EXERCISE INSTRUCTIONS:
In the data below, which lines hold the word "must"? Copy them.

====================

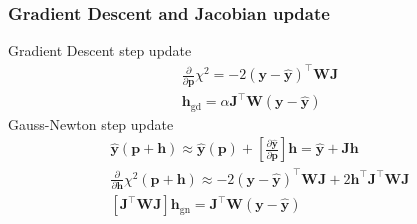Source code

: \documentclass[]{beamer}
\begin{document}
\begin{frame}
    \frametitle{Gradient Descent and Jacobian update}
    Gradient Descent step update
    \begin{eqnarray*}
        \frac{\partial}{\partial \boldsymbol{p}} \chi^{2}
         = -2(\boldsymbol{y}-\hat{\boldsymbol{y}})^{\top} \boldsymbol{W} \boldsymbol{J} \\
        \boldsymbol{h}_{\mathrm{gd}}=\alpha \boldsymbol{J}^{\top} \boldsymbol{W}(\boldsymbol{y}-\hat{\boldsymbol{y}})
    \end{eqnarray*}
    Gauss-Newton step update
    \begin{eqnarray*}
        \hat{\boldsymbol{y}}(\boldsymbol{p}+\boldsymbol{h})
         \approx 
        \hat{\boldsymbol{y}}(\boldsymbol{p})
        + \left[
            \frac{\partial \hat{\boldsymbol{y}}}{\partial \boldsymbol{p}}
          \right] \boldsymbol{h}
          = \hat{\boldsymbol{y}}+\boldsymbol{J} \boldsymbol{h} \\
        \frac{\partial}{\partial \boldsymbol{h}}
         \chi^{2}(\boldsymbol{p}+\boldsymbol{h})
         \approx
         -2(\boldsymbol{y}-\hat{\boldsymbol{y}})^{\top}
        \boldsymbol{W} \boldsymbol{J}+2 \boldsymbol{h}^{\top} \boldsymbol{J}^{\top} \boldsymbol{W} \boldsymbol{J} \\
        \left[
            \boldsymbol{J}^{\top} \boldsymbol{W} \boldsymbol{J}
        \right] \boldsymbol{h}_{\mathrm{gn}}
        =\boldsymbol{J}^{\top} \boldsymbol{W}(\boldsymbol{y}-\hat{\boldsymbol{y}})
    \end{eqnarray*}
\end{frame}
\end{document}
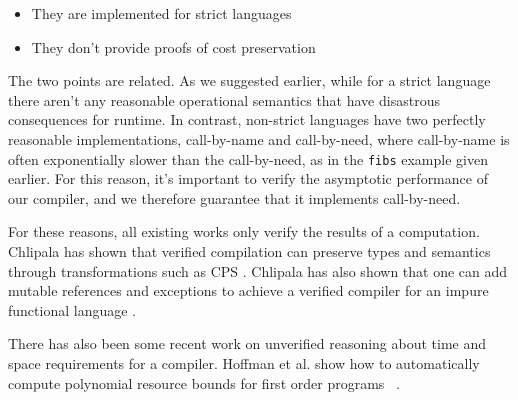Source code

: \begin{itemize}
\item They are implemented for strict languages
\item They don't provide proofs of cost preservation 
\end{itemize}

The two points are related. As we suggested earlier, while for a strict language
there aren't any reasonable operational semantics that have disastrous
consequences for runtime. In contrast, non-strict languages have two perfectly
reasonable implementations, call-by-name and call-by-need, where call-by-name is
often exponentially slower than the call-by-need, as in the \texttt{fibs}
example given earlier. For this reason, it's important to verify the asymptotic
performance of our compiler, and we therefore guarantee that it implements
call-by-need. 

For these reasons, all existing works only verify the results of a computation.
Chlipala has shown that verified compilation can preserve types and semantics
through transformations such as CPS \cite{chlipala}. Chlipala has also shown
that one can add mutable references and exceptions to achieve a verified
compiler for an impure functional language \cite{chlipalaimpure}.  

There has also been some recent work on unverified reasoning about time and
space requirements for a compiler. Hoffman et al. show how to automatically
compute polynomial resource bounds for first order programs
~\cite{hoffmanresource}. 


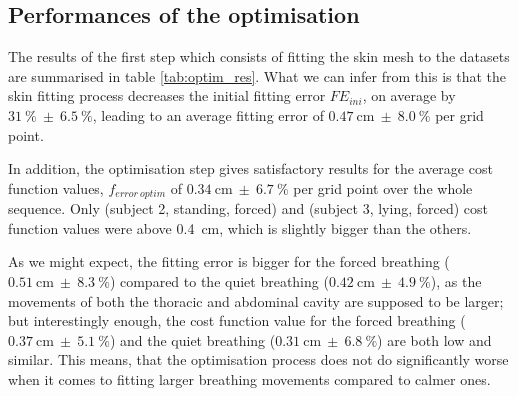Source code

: \subsection{Performances of the optimisation}
The results of the first step which consists of fitting the skin mesh to the datasets are summarised in table \ref{tab:optim_res}. What we can infer from this is that the skin fitting process decreases the initial fitting error $FE_{ini}$, on average by $31~\%~\pm~6.5~\%$, leading to an average fitting error of $0.47~\mathrm{cm}~\pm~8.0~\%$ per grid point. 

In addition, the optimisation step gives satisfactory results for the average cost function values, $f_{error~optim}$ of $0.34~\mathrm{cm}~\pm~6.7~\%$ per grid point over the whole sequence. Only (subject 2, standing, forced) and (subject 3, lying, forced) cost function values were above 0.4~cm, which is slightly bigger than the others.
 
As we might expect, the fitting error is bigger for the forced breathing ($0.51~\mathrm{cm}~\pm~8.3~\%$) compared to the quiet breathing ($0.42~\mathrm{cm}~\pm~4.9~\%$), as the movements of both the thoracic and abdominal cavity are supposed to be larger; but interestingly enough, the cost function value for the forced breathing ($0.37~\mathrm{cm}~\pm~5.1~\%$) and the quiet breathing ($0.31~\mathrm{cm}~\pm~6.8~\%$) are both low and similar. This means, that the optimisation process does not do significantly worse when it comes to fitting larger breathing movements compared to calmer ones.

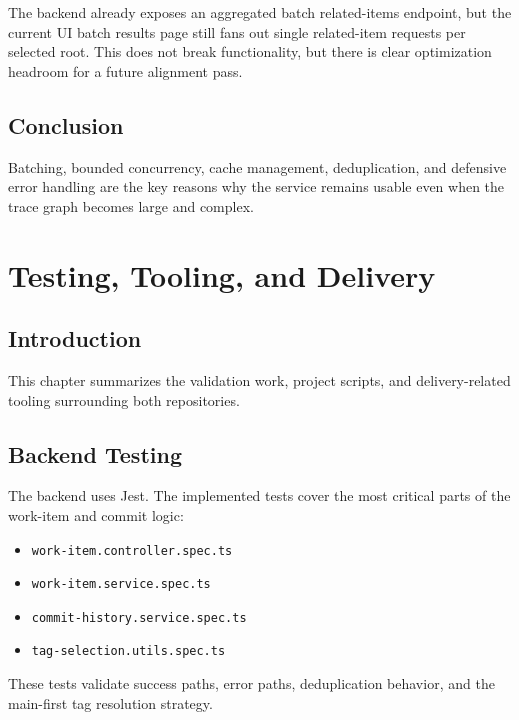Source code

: \documentclass[12pt,a4paper]{report}
\newcommand{\code}[1]{\texttt{\small\color{codered}#1}}
\begin{document}
\begin{infobox}
The backend already exposes an aggregated batch related-items endpoint, but the
current UI batch results page still fans out single related-item requests per
selected root. This does not break functionality, but there is clear optimization
headroom for a future alignment pass.
\end{infobox}

\section{Conclusion}

Batching, bounded concurrency, cache management, deduplication, and defensive
error handling are the key reasons why the service remains usable even when the
trace graph becomes large and complex.

\chapter{Testing, Tooling, and Delivery}

\section{Introduction}

This chapter summarizes the validation work, project scripts, and
delivery-related tooling surrounding both repositories.

\section{Backend Testing}

The backend uses Jest. The implemented tests cover the most critical parts of
the work-item and commit logic:

\begin{itemize}
  \item \code{work-item.controller.spec.ts}
  \item \code{work-item.service.spec.ts}
  \item \code{commit-history.service.spec.ts}
  \item \code{tag-selection.utils.spec.ts}
\end{itemize}

\noindent These tests validate success paths, error paths, deduplication behavior,
and the main-first tag resolution strategy.
\end{document}
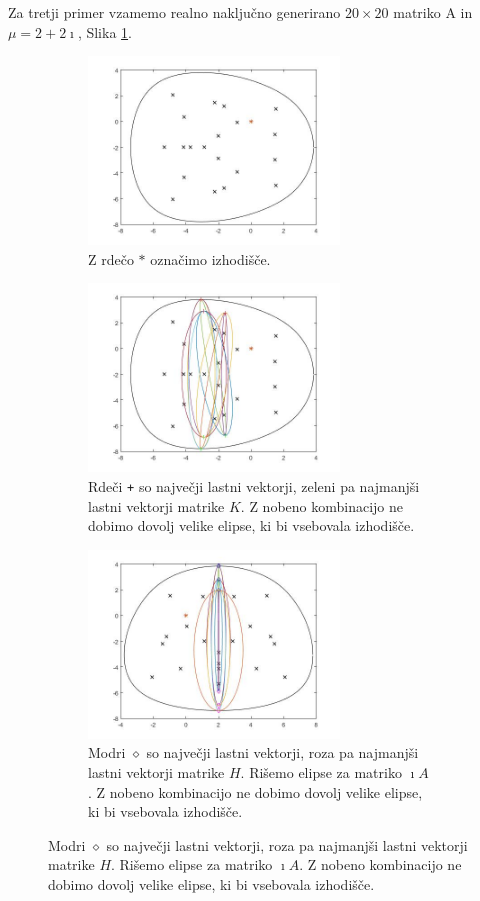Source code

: \documentclass[12pt,a4paper]{amsart}
\theoremstyle{definition}
\theoremstyle{plain}
\begin{document}
Za tretji primer vzamemo realno naključno generirano $20\times 20$ matriko A in $\mu = 2 + 2\imath$, Slika \ref{fig:p51}.
\begin{figure}[H]
\begin{subfigure}[t]{0.45\textwidth}
\includegraphics[width=0.9\linewidth,height=5cm]{RC3.jpg}
\caption{Z rdečo $\ast$ označimo izhodišče.}
\label{fig:p51}
\end{subfigure}%
\hfill
\begin{subfigure}[t]{0.45\textwidth}
\includegraphics[width=0.9\linewidth,height=5cm]{RC3e1.jpg}
\caption{Rdeči \verb~+~ so največji lastni vektorji, zeleni pa najmanjši lastni vektorji matrike $K$\footnotemark[\value{footnote}]. Z nobeno kombinacijo ne dobimo dovolj velike elipse, ki bi vsebovala izhodišče.}
\label{fig:p52}
\end{subfigure}
\begin{subfigure}[t]{0.45\textwidth}
\includegraphics[width=0.9\linewidth,height=5cm]{RC3e2.jpg}
\caption{Modri $\diamond$ so največji lastni vektorji, roza pa najmanjši lastni vektorji matrike $H$\footnotemark[\value{footnote}]. Rišemo elipse za matriko $\imath A$. Z nobeno kombinacijo ne dobimo dovolj velike elipse, ki bi vsebovala izhodišče.}

\end{subfigure}
\end{figure}
\end{document}
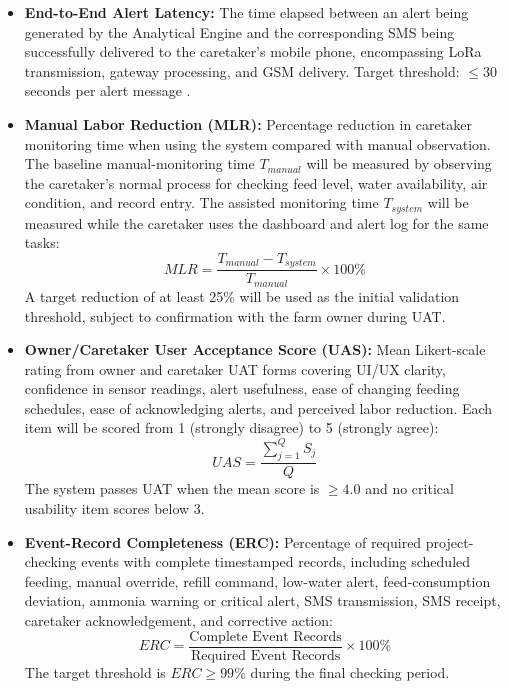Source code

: \begin{itemize}
  \item \textbf{End-to-End Alert Latency:} The time elapsed between an alert being generated by the Analytical Engine and the corresponding SMS being successfully delivered to the caretaker's mobile phone, encompassing LoRa transmission, gateway processing, and GSM delivery. Target threshold: $\le 30$ seconds per alert message \cite{beyondtech2025smart,reza2025review}.
  \item \textbf{Manual Labor Reduction (MLR):} Percentage reduction in caretaker monitoring time when using the system compared with manual observation. The baseline manual-monitoring time $T_{manual}$ will be measured by observing the caretaker's normal process for checking feed level, water availability, air condition, and record entry. The assisted monitoring time $T_{system}$ will be measured while the caretaker uses the dashboard and alert log for the same tasks:
    \begin{equation}
      MLR = \frac{T_{manual} - T_{system}}{T_{manual}} \times 100\%
    \end{equation}
    A target reduction of at least 25\% will be used as the initial validation threshold, subject to confirmation with the farm owner during UAT.
  \item \textbf{Owner/Caretaker User Acceptance Score (UAS):} Mean Likert-scale rating from owner and caretaker UAT forms covering UI/UX clarity, confidence in sensor readings, alert usefulness, ease of changing feeding schedules, ease of acknowledging alerts, and perceived labor reduction. Each item will be scored from 1 (strongly disagree) to 5 (strongly agree):
    \begin{equation}
      UAS = \frac{\sum_{j=1}^{Q} S_j}{Q}
    \end{equation}
    The system passes UAT when the mean score is $\geq 4.0$ and no critical usability item scores below 3.
  \item \textbf{Event-Record Completeness (ERC):} Percentage of required project-checking events with complete timestamped records, including scheduled feeding, manual override, refill command, low-water alert, feed-consumption deviation, ammonia warning or critical alert, SMS transmission, SMS receipt, caretaker acknowledgement, and corrective action:
    \begin{equation}
      ERC = \frac{\text{Complete Event Records}}{\text{Required Event Records}} \times 100\%
    \end{equation}
    The target threshold is $ERC \geq 99\%$ during the final checking period.
\end{itemize}

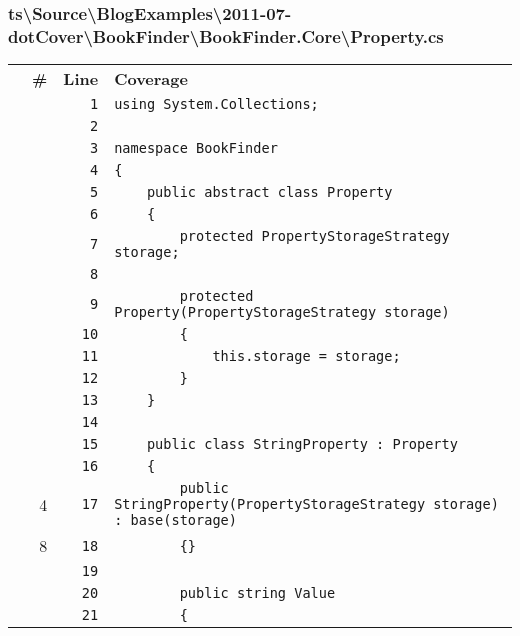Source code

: \documentclass[a4paper,10pt]{article}
\begin{document}
\subsubsection{ts\textbackslash Source\textbackslash BlogExamples\textbackslash 2011-07-dotCover\textbackslash BookFinder\textbackslash BookFinder.Core\textbackslash Property.cs}
\begin{longtable}[l]{lrrl}
\textbf{} & \textbf{\#} & \textbf{Line} & \textbf{Coverage}\\
\cellcolor{gray} &  & \verb~1~ & \verb~using System.Collections;~\\
\cellcolor{gray} &  & \verb~2~ & \verb~~\\
\cellcolor{gray} &  & \verb~3~ & \verb~namespace BookFinder~\\
\cellcolor{gray} &  & \verb~4~ & \verb~{~\\
\cellcolor{gray} &  & \verb~5~ & \verb~    public abstract class Property~\\
\cellcolor{gray} &  & \verb~6~ & \verb~    {~\\
\cellcolor{gray} &  & \verb~7~ & \verb~        protected PropertyStorageStrategy storage;~\\
\cellcolor{gray} &  & \verb~8~ & \verb~~\\
\cellcolor{gray} &  & \verb~9~ & \verb~        protected Property(PropertyStorageStrategy storage)~\\
\cellcolor{gray} &  & \verb~10~ & \verb~        {~\\
\cellcolor{gray} &  & \verb~11~ & \verb~            this.storage = storage;~\\
\cellcolor{gray} &  & \verb~12~ & \verb~        }~\\
\cellcolor{gray} &  & \verb~13~ & \verb~    }~\\
\cellcolor{gray} &  & \verb~14~ & \verb~~\\
\cellcolor{gray} &  & \verb~15~ & \verb~    public class StringProperty : Property~\\
\cellcolor{gray} &  & \verb~16~ & \verb~    {~\\
\cellcolor{green} & 4 & \verb~17~ & \verb~        public StringProperty(PropertyStorageStrategy storage) : base(storage)~\\
\cellcolor{green} & 8 & \verb~18~ & \verb~        {}~\\
\cellcolor{gray} &  & \verb~19~ & \verb~~\\
\cellcolor{gray} &  & \verb~20~ & \verb~        public string Value~\\
\cellcolor{gray} &  & \verb~21~ & \verb~        {~\\

\end{longtable}
\end{document}
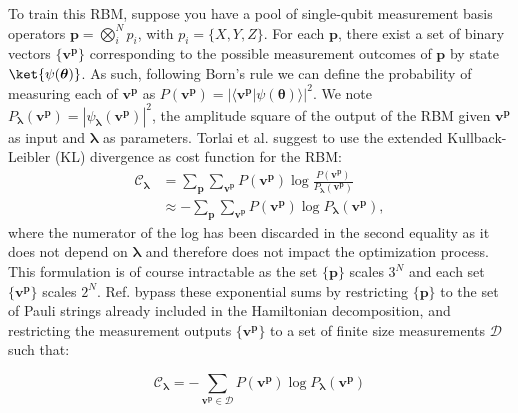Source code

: To train this RBM, suppose you have a pool of single-qubit measurement basis operators $\boldsymbol{p} = \bigotimes_i^N  p_i$, with $p_i = \{ X, Y, Z \}$. For each $\boldsymbol{p}$, there exist a set of binary vectors $\{ \boldsymbol{v}^{\boldsymbol{p}} \}$ corresponding to the possible measurement outcomes of $\boldsymbol{p}$ by state $\ket{\psi(\boldsymbol{\theta})}$. As such, following Born's rule we can define the probability of measuring each of $\boldsymbol{v}^{\boldsymbol{p}}$ as $P(\boldsymbol{v}^{\boldsymbol{p}}) = | \langle \boldsymbol{v}^{\boldsymbol{p}} | \psi(\boldsymbol{\theta}) \rangle |^2 $. We note $P_{\boldsymbol{\lambda}}(\boldsymbol{v}^{\boldsymbol{p}}) = |\psi_{\boldsymbol{\lambda}}(\boldsymbol{v}^{\boldsymbol{p}})|^2$, the amplitude square of the output of the RBM given $\boldsymbol{v}^{\boldsymbol{p}}$ as input and $\boldsymbol{\lambda}$ as parameters. Torlai et al. \cite{Torlai2020} suggest to use the extended Kullback-Leibler (KL) divergence as cost function for the RBM: 
\begin{align}
    \mathcal{C}_{\boldsymbol{\lambda}} &= \sum_{\boldsymbol{p}} \sum_{\boldsymbol{v}^{\boldsymbol{p}}} P(\boldsymbol{v}^{\boldsymbol{p}}) \log \frac{P(\boldsymbol{v}^{\boldsymbol{p}})}{P_{\boldsymbol{\lambda}}(\boldsymbol{v}^{\boldsymbol{p}})}  \nonumber \\
    & \approx - \sum_{\boldsymbol{p}} \sum_{\boldsymbol{v}^{\boldsymbol{p}}} P(\boldsymbol{v}^{\boldsymbol{p}}) \log P_{\boldsymbol{\lambda}}(\boldsymbol{v}^{\boldsymbol{p}}),
\end{align}
where the numerator of the log has been discarded in the second equality as it does not depend on $\boldsymbol{\lambda}$ and therefore does not impact the optimization process. This formulation is of course intractable as the set $\{ \boldsymbol{p} \}$ scales $3^N$ and each set $\{ \boldsymbol{v}^{\boldsymbol{p}} \}$ scales $2^N$. Ref. \cite{Torlai2020} bypass these exponential sums by restricting  $\{ \boldsymbol{p} \}$  to the set of Pauli strings already included in the Hamiltonian decomposition, and restricting the measurement outputs $\{ \boldsymbol{v}^{\boldsymbol{p}} \}$  to a set of finite size measurements $\mathcal{D}$ such that: 

\begin{equation}
    \mathcal{C}_{\boldsymbol{\lambda}} = -  \sum_{\boldsymbol{v}^{\boldsymbol{p}} \in \mathcal{D}} P(\boldsymbol{v}^{\boldsymbol{p}}) \log P_{\boldsymbol{\lambda}}(\boldsymbol{v}^{\boldsymbol{p}})
\end{equation}

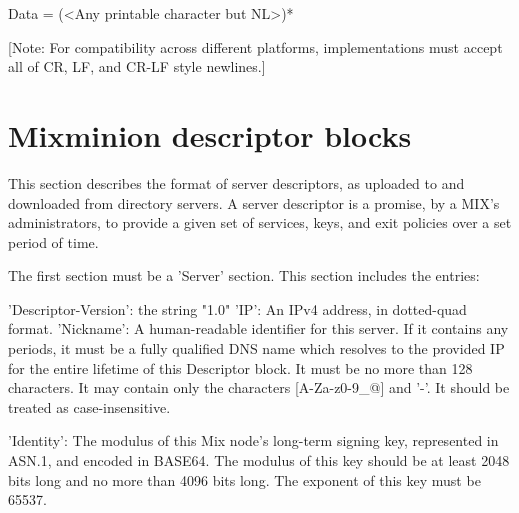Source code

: Data = (<Any printable character but NL>)*

[Note: For compatibility across different platforms, implementations must
  accept all of CR, LF, and CR-LF style newlines.]

\section{Mixminion descriptor blocks}

This section describes the format of server descriptors, as uploaded
to and downloaded from directory servers.  A server descriptor is a
promise, by a MIX's administrators, to provide a given set of
services, keys, and exit policies over a set period of time.

The first section must be a 'Server' section.  This section includes
the entries:

     'Descriptor-Version':  the string "1.0"
     'IP': An IPv4 address, in dotted-quad format.
     'Nickname': A human-readable identifier for this server.  If it
         contains any periods, it must be a fully qualified DNS name
         which resolves to the provided IP for the entire lifetime of
         this Descriptor block.  It must be no more than 128
         characters.  It may contain only the characters 
         [A-Za-z0-9_@] and '-'.  It should be treated as
         case-insensitive.

     'Identity': The modulus of this Mix node's long-term signing key,
         represented in ASN.1, and encoded in BASE64.  The modulus of
         this key should be at least 2048 bits long and no more than
         4096 bits long.  The exponent of this key must be 65537.

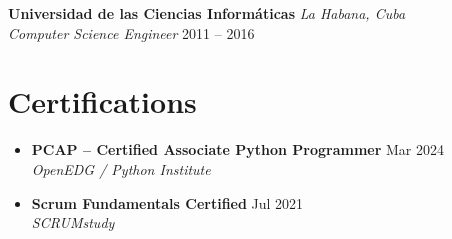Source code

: \documentclass[10pt, letterpaper]{article}
\newcommand{\jobtitle}[4]{%
    \textbf{#1} \hfill \textit{#2}\\[-1pt]%
    \textit{#3} \hfill #4%
}
\begin{document}
\jobtitle{Universidad de las Ciencias Inform\'{a}ticas}{La Habana, Cuba}{Computer Science Engineer}{2011 -- 2016}

\section{Certifications}

\begin{itemize}
    \item \textbf{PCAP\texttrademark{} -- Certified Associate Python Programmer} \hfill Mar 2024\\
          \textit{OpenEDG / Python Institute}
    \item \textbf{Scrum Fundamentals Certified} \hfill Jul 2021\\
          \textit{SCRUMstudy}
\end{itemize}
\end{document}
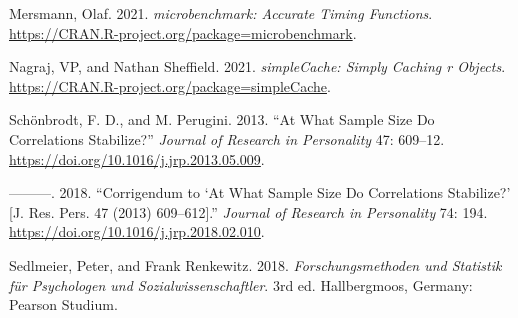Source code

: \begin{CSLReferences}{1}{0}
\leavevmode{}%
Mersmann, Olaf. 2021. \emph{{microbenchmark}: Accurate Timing Functions}. \url{https://CRAN.R-project.org/package=microbenchmark}.

\leavevmode{}%
Nagraj, VP, and Nathan Sheffield. 2021. \emph{simpleCache: Simply Caching r Objects}. \url{https://CRAN.R-project.org/package=simpleCache}.

\leavevmode{}%
Schönbrodt, F. D., and M. Perugini. 2013. {``At What Sample Size Do Correlations Stabilize?''} \emph{Journal of Research in Personality} 47: 609--12. \url{https://doi.org/10.1016/j.jrp.2013.05.009}.

\leavevmode{}%
---------. 2018. {``Corrigendum to {`{At What Sample Size Do Correlations Stabilize}?'} {[}{J}. {Res}. {Pers}. 47 (2013) 609--612{]}.''} \emph{Journal of Research in Personality} 74: 194. \url{https://doi.org/10.1016/j.jrp.2018.02.010}.

\leavevmode{}%
Sedlmeier, Peter, and Frank Renkewitz. 2018. \emph{Forschungsmethoden und Statistik für Psychologen und Sozialwissenschaftler}. 3rd ed. {Hallbergmoos, Germany}: {Pearson Studium}.

\end{CSLReferences}



\address{%
Johannes Titz\\
Chemnitz University of Technology\\%
Department of Psychology\\ Chemnitz, Germany\\
%
\url{https://johannestitz.com}\\%
\textit{ORCiD: \href{https://orcid.org/0000-0002-1102-5719}{0000-0002-1102-5719}}\\%
\href{mailto:johannes.titz@psychologie.tu-chemnitz.de}{\nolinkurl{johannes.titz@psychologie.tu-chemnitz.de}}%
}
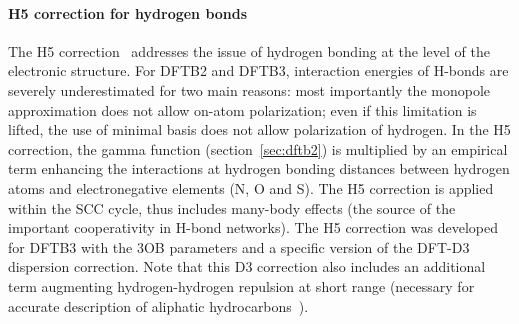\documentclass[reprint,onecolumn,superscriptaddress]{revtex4-1}
\begin{document}
\paragraph{H5 correction for hydrogen bonds}

The H5 correction~\cite{rezac2017} addresses the issue of hydrogen bonding at
the level of the electronic structure.  For DFTB2 and DFTB3, interaction
energies of H-bonds are severely underestimated for two main reasons: most
importantly the monopole approximation does not allow on-atom polarization; even
if this limitation is lifted, the use of minimal basis does not allow
polarization of hydrogen.  In the H5 correction, the gamma function
(section~\ref{sec:dftb2}) is multiplied by an empirical term enhancing the
interactions at hydrogen bonding distances between hydrogen atoms and
electronegative elements (N, O and S). The H5 correction is applied within the
SCC cycle, thus includes many-body effects (the source of the important
cooperativity in H-bond networks).
The H5 correction was developed for DFTB3 with the 3OB parameters and a specific
version of the DFT-D3~\cite{grimme2010,grimme2011} dispersion correction. Note
that this D3 correction also includes an additional term augmenting
hydrogen-hydrogen repulsion at short range (necessary for accurate description
of aliphatic hydrocarbons~\cite{rezac_2012,vorlova_2015}).
\end{document}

====================

EXPECTED ANSWER:
[Note: For compatibility across different platforms, implementations must
The first section must be a 'Server' section.  This section includes
         contains any periods, it must be a fully qualified DNS name
         this Descriptor block.  It must be no more than 128
         4096 bits long.  The exponent of this key must be 65537.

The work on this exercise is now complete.